Correlation Analysis of Signals

The package provides functions to perform correlation analysis of sequential signals.

Autocovariance and Autocorrelation

StatsBase.autocovFunction
autocov(x, [lags]; demean=true)

Compute the autocovariance of a vector or matrix x, optionally specifying the lags at which to compute the autocovariance. demean denotes whether the mean of x should be subtracted from x before computing the autocovariance.

If x is a vector, return a vector of the same length as lags. If x is a matrix, return a matrix of size (length(lags), size(x,2)), where each column in the result corresponds to a column in x.

When left unspecified, the lags used are the integers from 0 to min(size(x,1)-1, 10*log10(size(x,1))).

The output is not normalized.

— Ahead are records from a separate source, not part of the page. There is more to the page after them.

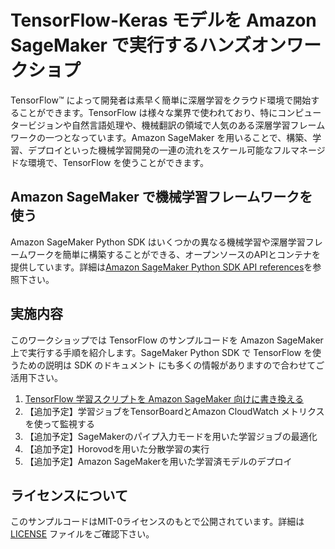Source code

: # TensorFlow-Keras モデルを Amazon SageMaker で実行するハンズオンワークショプ

TensorFlow™ によって開発者は素早く簡単に深層学習をクラウド環境で開始することができます。TensorFlow は様々な業界で使われており、特にコンピュータービジョンや自然言語処理や、機械翻訳の領域で人気のある深層学習フレームワークの一つとなっています。Amazon SageMaker を用いることで、構築、学習、デプロイといった機械学習開発の一連の流れをスケール可能なフルマネージドな環境で、TensorFlow を使うことができます。


## Amazon SageMaker で機械学習フレームワークを使う
Amazon SageMaker Python SDK はいくつかの異なる機械学習や深層学習フレームワークを簡単に構築することができる、オープンソースのAPIとコンテナを提供しています。詳細は[Amazon SageMaker Python SDK API references](https://sagemaker.readthedocs.io/)を参照下さい。


## 実施内容
このワークショップでは TensorFlow のサンプルコードを Amazon SageMaker 上で実行する手順を紹介します。SageMaker Python SDK で TensorFlow を使うための説明は SDK のドキュメント にも多くの情報がありますので合わせてご活用下さい。

1. [TensorFlow 学習スクリプトを Amazon SageMaker 向けに書き換える](0_Running_TensorFlow_In_SageMaker.ipynb)
2. 【追加予定】学習ジョブをTensorBoardとAmazon CloudWatch メトリクスを使って監視する
3. 【追加予定】SageMakerのパイプ入力モードを用いた学習ジョブの最適化
4. 【追加予定】Horovodを用いた分散学習の実行
5. 【追加予定】Amazon SageMakerを用いた学習済モデルのデプロイ

## ライセンスについて
このサンプルコードはMIT-0ライセンスのもとで公開されています。詳細は [LICENSE](LICENSE) ファイルをご確認下さい。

See autocor for a function with normalization.

source
StatsBase.autocov!Function
autocov!(r, x, lags; demean=true)

Compute the autocovariance of a vector or matrix x at lags and store the result in r. demean denotes whether the mean of x should be subtracted from x before computing the autocovariance.

If x is a vector, r must be a vector of the same length as lags. If x is a matrix, r must be a matrix of size (length(lags), size(x,2)), and where each column in the result will correspond to a column in x.

The output is not normalized. See autocor! for a method with normalization.

source
StatsBase.autocorFunction
autocor(x, [lags]; demean=true)

Compute the autocorrelation function (ACF) of a vector or matrix x, optionally specifying the lags. demean denotes whether the mean of x should be subtracted from x before computing the ACF.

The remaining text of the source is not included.